Automated identification of toxigenic cyanobacterial genera for water quality control purposes

Authors

Iman Kianian, MohammadSadeq Mottaqi, Fatemeh Mohammadipanah, Hedieh Sajedi

Abstract

Cyanobacteria are the dominating microorganisms in euphotic aquatic environments. The excessive abundance of toxin-producing cyanobacteria cells in drinking water puts public health at substantial risk. Water quality assessments conducted by specialists are time-consuming and also prone to error. In this study, automated identification of toxigenic cyanobacterial genera was conducted with some state-of-art fine-tuned Convolutional Neural Network (CNN) based models, such as MobileNet, MobileNetV2, VGG16, etc.
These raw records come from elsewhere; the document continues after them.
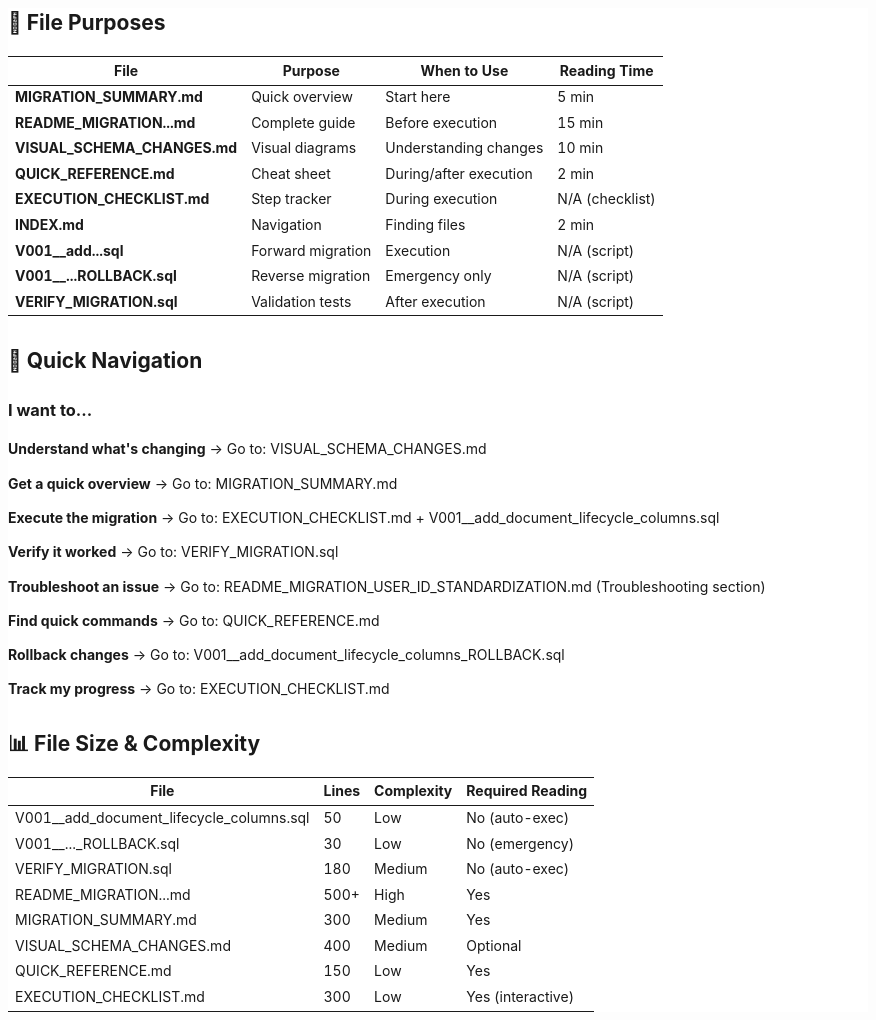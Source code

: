 ## 📖 File Purposes

| File | Purpose | When to Use | Reading Time |
|------|---------|-------------|--------------|
| **MIGRATION_SUMMARY.md** | Quick overview | Start here | 5 min |
| **README_MIGRATION...md** | Complete guide | Before execution | 15 min |
| **VISUAL_SCHEMA_CHANGES.md** | Visual diagrams | Understanding changes | 10 min |
| **QUICK_REFERENCE.md** | Cheat sheet | During/after execution | 2 min |
| **EXECUTION_CHECKLIST.md** | Step tracker | During execution | N/A (checklist) |
| **INDEX.md** | Navigation | Finding files | 2 min |
| **V001__add...sql** | Forward migration | Execution | N/A (script) |
| **V001__...ROLLBACK.sql** | Reverse migration | Emergency only | N/A (script) |
| **VERIFY_MIGRATION.sql** | Validation tests | After execution | N/A (script) |

## 🎯 Quick Navigation

### I want to...

**Understand what's changing**
→ Go to: VISUAL_SCHEMA_CHANGES.md

**Get a quick overview**
→ Go to: MIGRATION_SUMMARY.md

**Execute the migration**
→ Go to: EXECUTION_CHECKLIST.md + V001__add_document_lifecycle_columns.sql

**Verify it worked**
→ Go to: VERIFY_MIGRATION.sql

**Troubleshoot an issue**
→ Go to: README_MIGRATION_USER_ID_STANDARDIZATION.md (Troubleshooting section)

**Find quick commands**
→ Go to: QUICK_REFERENCE.md

**Rollback changes**
→ Go to: V001__add_document_lifecycle_columns_ROLLBACK.sql

**Track my progress**
→ Go to: EXECUTION_CHECKLIST.md

## 📊 File Size & Complexity

| File | Lines | Complexity | Required Reading |
|------|-------|------------|------------------|
| V001__add_document_lifecycle_columns.sql | 50 | Low | No (auto-exec) |
| V001__..._ROLLBACK.sql | 30 | Low | No (emergency) |
| VERIFY_MIGRATION.sql | 180 | Medium | No (auto-exec) |
| README_MIGRATION...md | 500+ | High | Yes |
| MIGRATION_SUMMARY.md | 300 | Medium | Yes |
| VISUAL_SCHEMA_CHANGES.md | 400 | Medium | Optional |
| QUICK_REFERENCE.md | 150 | Low | Yes |
| EXECUTION_CHECKLIST.md | 300 | Low | Yes (interactive) |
The most successful model for feature extraction from cyanobacterial images was MobileNet. Different methods for classification of the features extracted from CNN models were tested such as Fully Connected Neural Network (FCNN), Support Vector Machine (SVM), Naïve Bayes (NB), eXtreme Gradient Boosting (XGBoost), Random Forest (RF), Multi Layer Perceptron (MLP), and K-Nearest Neighbors (KNN). The experimental results indicate that a FCNN after the convolution layers of fine-tuned MobileNet, could predict the toxigenic genus with weighted accuracy and f1-score of 94.79% and 94.91%, respectively and the highest macro accuracy and f1-score were 90.17% and 87.64% that were gotten with using MobileNetV2 for feature extraction. This approach can considerably boost the effectiveness and accuracy of the action of identifying toxigenic cyanobacteria. Nevertheless, more advanced artificial intelligence (AI)-based systems need to be developed to detect and further be able to predict the concentration of other toxigenic bacteria genera in water samples.